„Warum ist es heute so still hier?“, ruft eine alte Frau die Straße hinauf. Ein alter Lada schlängelt sich gerade laut knatternd an den Schlaglöchern vorbei. Schulkinder in Uniform laufen brav eingereiht auf den Gehwegen. Ein paar Meter weiter bietet ein Straßenverkäufer Brot und Käse zu günstigen Preisen feil. Es ist morgens, 8 Uhr, in einem Viertel Havannas, in das sich nur selten Touristen verirren.
Reggaeton klingt wie Hip-Hop mit lateinamerikanischen Rhythmen
Die Frage der älteren Frau bleibt nicht unbeantwortet. Prompt schallt laute Musik die Straße hinab. Sie kommt von der Veranda eines Wohnhauses. Chartmusik in Endlosschleife – den ganzen Tag wird sie nun wie gewohnt die Straße beschallen und die Ohren der Bewohner beglücken. Dröhnende Bässe, Sprechgesang, schlüpfrige Texte: Reggaeton, das hört man in Kuba heute. Die Musikrichtung gefällt Jung und Alt. Salsa, das war einmal, hier in diesem Viertel läuft das, was auf der Karibikinsel Trend ist – und zum neuen Nationalstolz ihrer Einwohner.
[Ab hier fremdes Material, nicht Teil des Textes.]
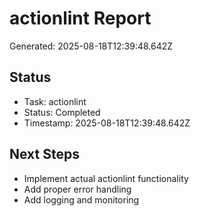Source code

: # actionlint Report

Generated: 2025-08-18T12:39:48.642Z

## Status
- Task: actionlint
- Status: Completed
- Timestamp: 2025-08-18T12:39:48.642Z

## Next Steps
- Implement actual actionlint functionality
- Add proper error handling
- Add logging and monitoring
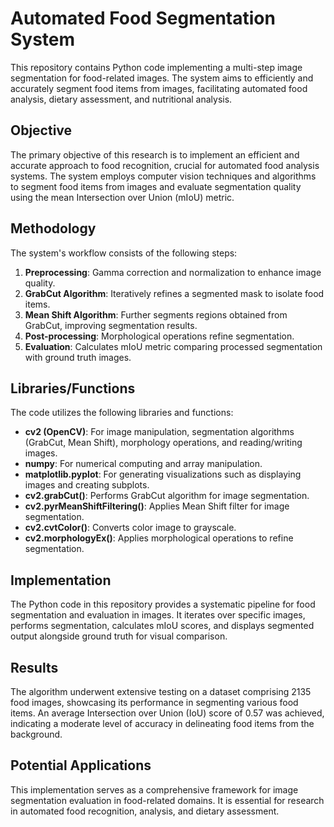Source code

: # Automated Food Segmentation System

This repository contains Python code implementing a multi-step image segmentation for food-related images. The system aims to efficiently and accurately segment food items from images, facilitating automated food analysis, dietary assessment, and nutritional analysis.

## Objective

The primary objective of this research is to implement an efficient and accurate approach to food recognition, crucial for automated food analysis systems. The system employs computer vision techniques and algorithms to segment food items from images and evaluate segmentation quality using the mean Intersection over Union (mIoU) metric.

## Methodology

The system's workflow consists of the following steps:

1. **Preprocessing**: Gamma correction and normalization to enhance image quality.
2. **GrabCut Algorithm**: Iteratively refines a segmented mask to isolate food items.
3. **Mean Shift Algorithm**: Further segments regions obtained from GrabCut, improving segmentation results.
4. **Post-processing**: Morphological operations refine segmentation.
5. **Evaluation**: Calculates mIoU metric comparing processed segmentation with ground truth images.

## Libraries/Functions

The code utilizes the following libraries and functions:

- **cv2 (OpenCV)**: For image manipulation, segmentation algorithms (GrabCut, Mean Shift), morphology operations, and reading/writing images.
- **numpy**: For numerical computing and array manipulation.
- **matplotlib.pyplot**: For generating visualizations such as displaying images and creating subplots.
- **cv2.grabCut()**: Performs GrabCut algorithm for image segmentation.
- **cv2.pyrMeanShiftFiltering()**: Applies Mean Shift filter for image segmentation.
- **cv2.cvtColor()**: Converts color image to grayscale.
- **cv2.morphologyEx()**: Applies morphological operations to refine segmentation.

## Implementation

The Python code in this repository provides a systematic pipeline for food segmentation and evaluation in images. It iterates over specific images, performs segmentation, calculates mIoU scores, and displays segmented output alongside ground truth for visual comparison.

## Results

The algorithm underwent extensive testing on a dataset comprising 2135 food images, showcasing its performance in segmenting various food items. An average Intersection over Union (IoU) score of 0.57 was achieved, indicating a moderate level of accuracy in delineating food items from the background. 

## Potential Applications

This implementation serves as a comprehensive framework for image segmentation evaluation in food-related domains. It is essential for research in automated food recognition, analysis, and dietary assessment.


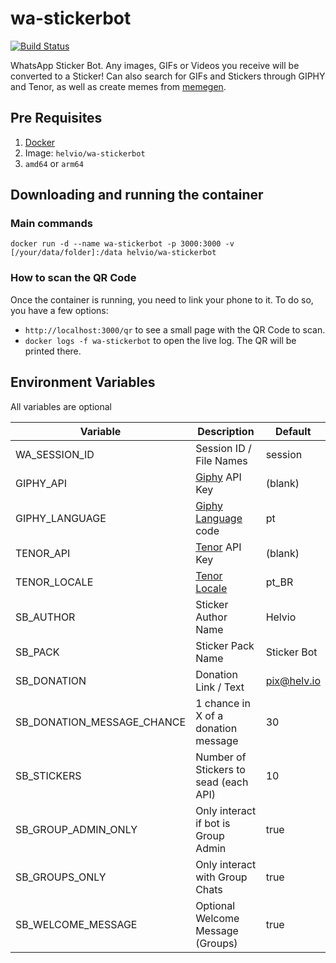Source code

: # wa-stickerbot

[![Build Status](https://jenkins.helv.io/buildStatus/icon?job=helvio%2Fwa-stickerbot)](https://jenkins.helv.io/job/helvio/job/wa-stickerbot/)

WhatsApp Sticker Bot. Any images, GIFs or Videos you receive will be converted to a Sticker!
Can also search for GIFs and Stickers through GIPHY and Tenor, as well as create memes from [memegen].

## Pre Requisites

1. [Docker]
2. Image: `helvio/wa-stickerbot`
3. `amd64` or `arm64`

## Downloading and running the container

### Main commands

`docker run -d --name wa-stickerbot -p 3000:3000 -v [/your/data/folder]:/data helvio/wa-stickerbot`

### How to scan the QR Code

Once the container is running, you need to link your phone to it. To do so, you have a few options:

- `http://localhost:3000/qr` to see a small page with the QR Code to scan.
- `docker logs -f wa-stickerbot` to open the live log. The QR will be printed there.

## Environment Variables

All variables are optional

| Variable                   | Description                           | Default     |
| -------------------------- | ------------------------------------- | ----------- |
| WA_SESSION_ID              | Session ID / File Names               | session     |
| GIPHY_API                  | [Giphy] API Key                       | (blank)     |
| GIPHY_LANGUAGE             | [Giphy Language] code                 | pt          |
| TENOR_API                  | [Tenor] API Key                       | (blank)     |
| TENOR_LOCALE               | [Tenor Locale]                        | pt_BR       |
| SB_AUTHOR                  | Sticker Author Name                   | Helvio      |
| SB_PACK                    | Sticker Pack Name                     | Sticker Bot |
| SB_DONATION                | Donation Link / Text                  | pix@helv.io |
| SB_DONATION_MESSAGE_CHANCE | 1 chance in X of a donation message   | 30          |
| SB_STICKERS                | Number of Stickers to sead (each API) | 10          |
| SB_GROUP_ADMIN_ONLY        | Only interact if bot is Group Admin   | true        |
| SB_GROUPS_ONLY             | Only interact with Group Chats        | true        |
| SB_WELCOME_MESSAGE         | Optional Welcome Message (Groups)     | true        |

[docker]: https://docs.docker.com/engine/install/
[giphy]: https://developers.giphy.com/branch/master/docs/api/
[giphy language]: https://developers.giphy.com/docs/optional-settings/#language-support
[tenor]: https://tenor.com/gifapi
[tenor locale]: https://developers.google.com/tenor/guides/localization
[memegen]: https://github.com/jacebrowning/memegen
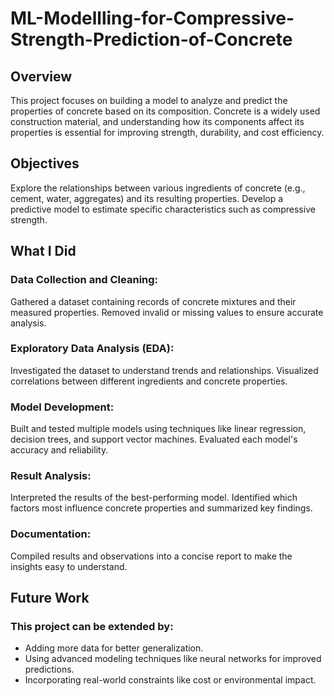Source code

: # ML-Modellling-for-Compressive-Strength-Prediction-of-Concrete
## Overview
This project focuses on building a model to analyze and predict the properties of concrete based on its composition. Concrete is a widely used construction material, and understanding how its components affect its properties is essential for improving strength, durability, and cost efficiency.

## Objectives
Explore the relationships between various ingredients of concrete (e.g., cement, water, aggregates) and its resulting properties.
Develop a predictive model to estimate specific characteristics such as compressive strength.

## What I Did
### Data Collection and Cleaning:
Gathered a dataset containing records of concrete mixtures and their measured properties. Removed invalid or missing values to ensure accurate analysis.

### Exploratory Data Analysis (EDA):
Investigated the dataset to understand trends and relationships. Visualized correlations between different ingredients and concrete properties.

### Model Development:
Built and tested multiple models using techniques like linear regression, decision trees, and support vector machines. Evaluated each model's accuracy and reliability.

### Result Analysis:
Interpreted the results of the best-performing model. Identified which factors most influence concrete properties and summarized key findings.

### Documentation:
Compiled results and observations into a concise report to make the insights easy to understand.

## Future Work
### This project can be extended by:
- Adding more data for better generalization.
- Using advanced modeling techniques like neural networks for improved predictions.
- Incorporating real-world constraints like cost or environmental impact.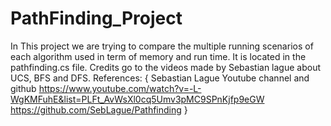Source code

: # PathFinding_Project
In This project we are trying to compare the multiple running scenarios of each algorithm used in term of memory and run time. It is located in the pathfinding.cs file. Credits go to the videos made by Sebastian lague about UCS, BFS and DFS. References: { Sebastian Lague Youtube channel and github https://www.youtube.com/watch?v=-L-WgKMFuhE&list=PLFt_AvWsXl0cq5Umv3pMC9SPnKjfp9eGW https://github.com/SebLague/Pathfinding }
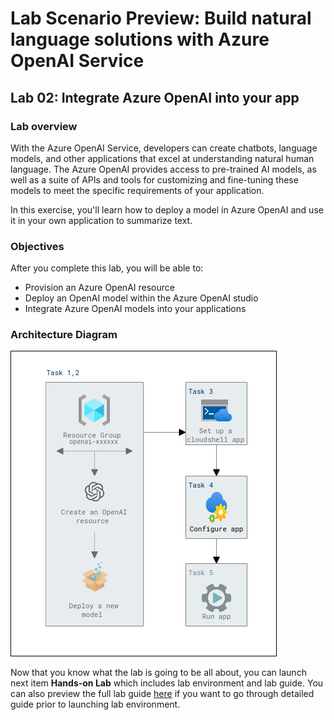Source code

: # Lab Scenario Preview: Build natural language solutions with Azure OpenAI Service

## Lab 02: Integrate Azure OpenAI into your app

### Lab overview

With the Azure OpenAI Service, developers can create chatbots, language models, and other applications that excel at understanding natural human language. The Azure OpenAI provides access to pre-trained AI models, as well as a suite of APIs and tools for customizing and fine-tuning these models to meet the specific requirements of your application. 

In this exercise, you'll learn how to deploy a model in Azure OpenAI and use it in your own application to summarize text.

### Objectives

After you complete this lab, you will be able to:

-   Provision an Azure OpenAI resource
-   Deploy an OpenAI model within the Azure OpenAI studio
-   Integrate Azure OpenAI models into your applications

### Architecture Diagram

  ![](media/lab-02-ad.PNG "Architecture Diagram")

Now that you know what the lab is going to be all about, you can launch next item **Hands-on Lab** which includes lab environment and lab guide. You can also preview the full lab guide [here](https://experience.cloudlabs.ai/#/labguidepreview/e10c8142-46a1-4961-84e3-239658358f43) if you want to go through detailed guide prior to launching lab environment.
Einer, der sich auskennt, wohnt nur wenige Straßenkreuzungen entfernt: Carlos arbeitet als Musikproduzent. Wie jeden Morgen beginnt sein Tag am Telefon. Konzertanfragen, Promotionsjobs, Organisation der Proben. Carlos ist für die Künstlerin, bei der unter Vertrag steht, so etwas wie das Mädchen für alles. Señorita Dayana feiert gerade ihren ersten großen Chartserfolg auf der Insel und ist angesagter denn je. Pro Woche gibt sie drei bis vier Konzerte. Von ihrer Gage bezahlt sie Carlos und ihre achtköpfige Band. Seit vier Jahren versucht die junge Künstlerin, die als Tänzerin ihre Karriere begann, auf Kuba bekannt zu werden. Nun hat sie es geschafft. Wie ihr Produzent Carlos reitet sie heute mit auf der Erfolgswelle, die ihre Musikrichtung in Kuba feiert.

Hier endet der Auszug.